🚨🚨 Setting default behavior of assisted decoding (#33657)

huggingface · Sep 25, 2024 · 52daf4e · 52daf4e
1 parent 5f0c181
commit 52daf4e
Show file tree

Hide file tree

Showing 4 changed files with 24 additions and 8 deletions.
diff --git a/src/transformers/generation/candidate_generator.py b/src/transformers/generation/candidate_generator.py
@@ -159,6 +159,8 @@ def __init__(
         self.generation_config.return_dict_in_generate = True
         self.generation_config.output_scores = True
         self.generation_config.assistant_confidence_threshold = self.assistant_confidence_threshold
+        # this flag allow us set the confidence stopping criteria for assistant model generation.
+        self.generation_config.is_assistant = True
 
         # avoid unnecessary warnings that min_length is larger than max_new_tokens
         # remove the `MinLengthLogitsProcessor` if exists (NOTE: no need to check for `MinNewTokensLogitsProcessor`)

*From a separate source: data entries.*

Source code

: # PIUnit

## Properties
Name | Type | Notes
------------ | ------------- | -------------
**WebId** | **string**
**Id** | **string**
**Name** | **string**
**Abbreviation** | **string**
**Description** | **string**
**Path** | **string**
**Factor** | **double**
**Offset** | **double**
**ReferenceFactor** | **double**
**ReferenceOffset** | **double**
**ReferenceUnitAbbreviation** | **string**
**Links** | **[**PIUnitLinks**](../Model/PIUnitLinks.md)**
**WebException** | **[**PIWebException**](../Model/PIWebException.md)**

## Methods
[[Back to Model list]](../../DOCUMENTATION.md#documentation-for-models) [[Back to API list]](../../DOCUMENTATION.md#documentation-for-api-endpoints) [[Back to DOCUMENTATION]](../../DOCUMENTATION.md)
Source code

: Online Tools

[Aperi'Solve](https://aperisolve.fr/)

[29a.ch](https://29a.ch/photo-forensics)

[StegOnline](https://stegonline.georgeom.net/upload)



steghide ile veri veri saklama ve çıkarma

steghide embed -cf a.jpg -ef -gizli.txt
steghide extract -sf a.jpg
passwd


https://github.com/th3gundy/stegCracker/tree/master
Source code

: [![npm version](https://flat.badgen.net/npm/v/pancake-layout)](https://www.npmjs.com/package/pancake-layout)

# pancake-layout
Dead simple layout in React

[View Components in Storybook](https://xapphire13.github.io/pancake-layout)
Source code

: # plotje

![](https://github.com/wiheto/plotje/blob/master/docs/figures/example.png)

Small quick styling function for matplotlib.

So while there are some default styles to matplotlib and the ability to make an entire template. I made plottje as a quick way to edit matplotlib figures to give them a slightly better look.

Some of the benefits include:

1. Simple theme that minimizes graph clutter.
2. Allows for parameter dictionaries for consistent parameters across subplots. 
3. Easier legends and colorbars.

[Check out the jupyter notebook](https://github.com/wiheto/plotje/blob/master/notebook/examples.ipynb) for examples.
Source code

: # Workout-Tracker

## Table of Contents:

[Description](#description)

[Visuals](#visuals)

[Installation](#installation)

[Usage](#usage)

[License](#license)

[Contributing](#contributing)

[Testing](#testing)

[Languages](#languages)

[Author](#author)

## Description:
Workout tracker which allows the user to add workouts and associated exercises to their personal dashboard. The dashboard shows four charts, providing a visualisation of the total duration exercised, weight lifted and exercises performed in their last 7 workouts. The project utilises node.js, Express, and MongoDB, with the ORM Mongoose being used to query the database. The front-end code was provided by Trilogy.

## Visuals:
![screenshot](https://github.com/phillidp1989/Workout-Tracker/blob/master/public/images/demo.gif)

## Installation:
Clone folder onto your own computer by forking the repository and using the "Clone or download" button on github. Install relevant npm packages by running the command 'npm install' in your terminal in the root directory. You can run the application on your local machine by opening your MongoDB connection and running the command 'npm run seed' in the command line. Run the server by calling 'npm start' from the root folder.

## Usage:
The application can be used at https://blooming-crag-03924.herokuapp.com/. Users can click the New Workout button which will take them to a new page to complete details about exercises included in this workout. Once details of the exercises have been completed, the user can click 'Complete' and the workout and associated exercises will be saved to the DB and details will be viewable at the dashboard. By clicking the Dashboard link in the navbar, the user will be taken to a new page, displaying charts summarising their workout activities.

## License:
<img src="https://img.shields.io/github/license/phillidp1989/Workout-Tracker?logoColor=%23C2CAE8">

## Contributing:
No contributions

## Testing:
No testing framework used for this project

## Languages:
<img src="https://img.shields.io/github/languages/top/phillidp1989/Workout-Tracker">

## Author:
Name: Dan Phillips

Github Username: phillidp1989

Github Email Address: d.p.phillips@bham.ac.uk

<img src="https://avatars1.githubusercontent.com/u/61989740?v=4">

diff --git a/src/transformers/generation/configuration_utils.py b/src/transformers/generation/configuration_utils.py
@@ -338,19 +338,20 @@ class GenerationConfig(PushToHubMixin):
             (e.g. multilingual models with different target languages in one batch)
 
         > Generation parameters exclusive to assistant generation
-
-        num_assistant_tokens (`int`, *optional*, defaults to 5):
+        is_assistant (`bool`, *optional*, defaults to `False`):
+            Whether the model is an assistant (draft) model.
+        num_assistant_tokens (`int`, *optional*, defaults to 20):
             Defines the number of _speculative tokens_ that shall be generated by the assistant model before being
             checked by the target model at each iteration. Higher values for `num_assistant_tokens` make the generation
             more _speculative_ : If the assistant model is performant larger speed-ups can be reached, if the assistant
             model requires lots of corrections, lower speed-ups are reached.
-        num_assistant_tokens_schedule (`str`, *optional*, defaults to `"heuristic"`):
+        num_assistant_tokens_schedule (`str`, *optional*, defaults to `"constant"`):
             Defines the schedule at which max assistant tokens shall be changed during inference.
             - `"heuristic"`: When all speculative tokens are correct, increase `num_assistant_tokens` by 2 else
               reduce by 1. `num_assistant_tokens` value is persistent over multiple generation calls with the same assistant model.
             - `"heuristic_transient"`: Same as `"heuristic"` but `num_assistant_tokens` is reset to its initial value after each generation call.
             - `"constant"`: `num_assistant_tokens` stays unchanged during generation
-        assistant_confidence_threshold (`float`, *optional*):
+        assistant_confidence_threshold (`float`, *optional*, defaults to 0.4):
             The confidence threshold for the assistant model. If the assistant model's confidence in its prediction for the current token is lower
             than this threshold, the assistant model stops the current token generation iteration, even if the number of _speculative tokens_
             (defined by `num_assistant_tokens`) is not yet reached. It is an unsupervised version of the dynamic speculation lookahead
@@ -452,9 +453,10 @@ def __init__(self, **kwargs):
         self.decoder_start_token_id = kwargs.pop("decoder_start_token_id", None)
 
         # Assistant generation
-        self.num_assistant_tokens = kwargs.pop("num_assistant_tokens", 5)
-        self.num_assistant_tokens_schedule = kwargs.pop("num_assistant_tokens_schedule", "heuristic")
-        self.assistant_confidence_threshold = kwargs.pop("assistant_confidence_threshold", None)
+        self.is_assistant = False
+        self.num_assistant_tokens = kwargs.pop("num_assistant_tokens", 20)
+        self.num_assistant_tokens_schedule = kwargs.pop("num_assistant_tokens_schedule", "constant")
+        self.assistant_confidence_threshold = kwargs.pop("assistant_confidence_threshold", 0.4)
 
         # Prompt lookup decoding
         self.prompt_lookup_num_tokens = kwargs.pop("prompt_lookup_num_tokens", None)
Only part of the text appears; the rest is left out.